Pope Francis was a big fan of potica and would often receive it as a gift from Slovenia. Ahead of Christmas last December as many as nine were delivered to him from Ptuj.
Thanks to him, potica made global headlines in 2017, when Pope Francis jokingly asked Slovenian-born US First Lady Melania Trump whether she fed her husband on potica.
His question caused quite a confusion with the global media, as the interpreters and later journalists mistook the Slovenian cake (pronounced as "po-teet-sah") for pizza. The Vatican eventually made it clear, with the help of a Slovenian journalist, that the pope was in fact a fan of potica and would always mention it when meeting people from Slovenia.
Remembering Bergoglio's visit in the 1970s, Rode told TV Slovenia that the future pope also loved the opera The Tsar's Bride by Nikolai Rimsky-Korsakov that he took him to see in Ljubljana and would fondly remember it even 30 years on.
The pope knew Slovenia well also because of a sizeable Slovenian community in Argentina. He was an avid fan of San Lorenzo de Almagro, the football club from Boedo, the working class neighbourhood of Buenos Aires, and knew well its legendary goalkeeper Mirko Blažina (1925-2005), who was of Slovenian descent.

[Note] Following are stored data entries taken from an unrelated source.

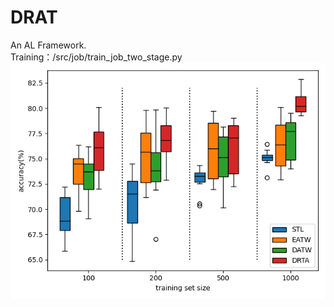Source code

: # DRAT
An AL Framework.  
Training：/src/job/train_job_two_stage.py  
![avatar](https://github.com/Terminator0800/DRAT/blob/main/src/results/%E4%B8%8D%E5%90%8C%E8%AE%AD%E7%BB%83%E9%9B%86%E5%A4%A7%E5%B0%8F%E4%B8%8B%E4%B8%AA%E7%89%88%E6%9C%AC%E6%A8%A1%E5%9E%8B%E7%9A%84f1%E5%80%BC%E7%AE%B1%E5%9E%8B%E5%9B%BE-%E7%A4%BA%E4%BE%8B.png)
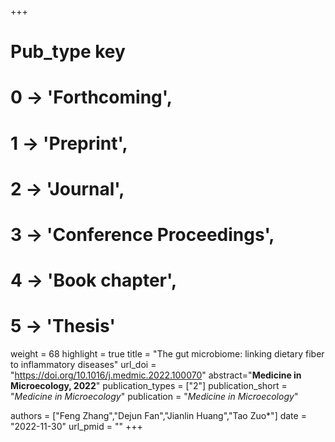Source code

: +++
# Pub_type key
# 0 -> 'Forthcoming',
# 1 -> 'Preprint',
# 2 -> 'Journal',
# 3 -> 'Conference Proceedings',
# 4 -> 'Book chapter',
# 5 -> 'Thesis'

weight = 68
highlight = true
title = "The gut microbiome: linking dietary fiber to inflammatory diseases"
url_doi = "https://doi.org/10.1016/j.medmic.2022.100070"
abstract="**Medicine in Microecology, 2022**"
publication_types = ["2"]
publication_short = "*Medicine in Microecology*"
publication = "*Medicine in Microecology*"

authors = ["Feng Zhang","Dejun Fan","Jianlin Huang","Tao Zuo*"]
date = "2022-11-30"
url_pmid = ""
+++
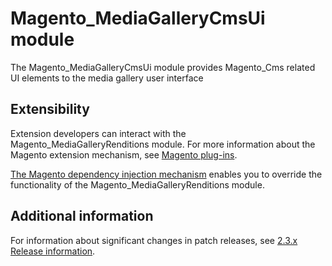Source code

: # Magento_MediaGalleryCmsUi module

The Magento_MediaGalleryCmsUi module provides Magento_Cms related UI elements to the media gallery user interface

## Extensibility

Extension developers can interact with the Magento_MediaGalleryRenditions module. For more information about the Magento extension mechanism, see [Magento plug-ins](https://devdocs.magento.com/guides/v2.3/extension-dev-guide/plugins.html).

[The Magento dependency injection mechanism](https://devdocs.magento.com/guides/v2.3/extension-dev-guide/depend-inj.html) enables you to override the functionality of the Magento_MediaGalleryRenditions module.

## Additional information

For information about significant changes in patch releases, see [2.3.x Release information](https://devdocs.magento.com/guides/v2.3/release-notes/bk-release-notes.html).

Former Slovenia international Andres - Andrej Vombergar also plays for San Lorenzo. When his father and mother took him and his two siblings to the Buenos Aires Cathedral in 2006 the Cardinal Bergoglio passed by and the father Marko told the children they should remember the man because he would be the pope one day.

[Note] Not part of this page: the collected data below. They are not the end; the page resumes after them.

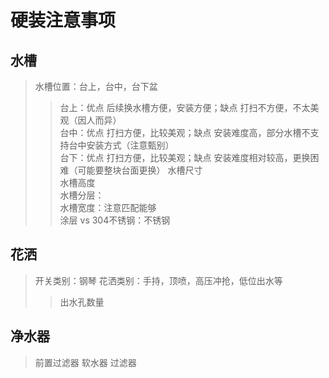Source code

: # 硬装注意事项
## 水槽
> 水槽位置：台上，台中，台下盆  
>> 台上：优点 后续换水槽方便，安装方便；缺点 打扫不方便，不太美观（因人而异）  
>> 台中：优点 打扫方便，比较美观；缺点 安装难度高，部分水槽不支持台中安装方式（注意甄别）  
>> 台下：优点 打扫方便，比较美观；缺点 安装难度相对较高，更换困难（可能要整块台面更换）
> 水槽尺寸  
>> 水槽高度  
>> 水槽分层：  
>> 水槽宽度：注意匹配能够  
> 涂层 vs 304不锈钢：不锈钢
## 花洒
> 开关类别：钢琴
> 花洒类别：手持，顶喷，高压冲抢，低位出水等
>> 出水孔数量
## 净水器
> 前置过滤器
> 软水器
> 过滤器
> 
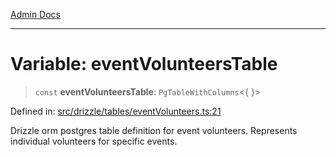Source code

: [Admin Docs](/)

***

# Variable: eventVolunteersTable

> `const` **eventVolunteersTable**: `PgTableWithColumns`\<\{ \}\>

Defined in: [src/drizzle/tables/eventVolunteers.ts:21](https://github.com/Sourya07/talawa-api/blob/2dc82649c98e5346c00cdf926fe1d0bc13ec1544/src/drizzle/tables/eventVolunteers.ts#L21)

Drizzle orm postgres table definition for event volunteers.
Represents individual volunteers for specific events.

Delo reports that the cardinal overheard him and asked laughingly whether this was some kind of prophecy. Marko Vombergar told him it was not prophecy but his immense wish. Bergoglio did become pope and was given Andrej Vombergar's national jersey as a gift by Slovenian Prime Minister Robert Golob in 2022.
Slovenians will have fond memories of the pope, be it believers or non-believers. In their tributes on his death on 21 April, the country's top officials remembered him as an inspiration for millions and as a fighter for justice and peace.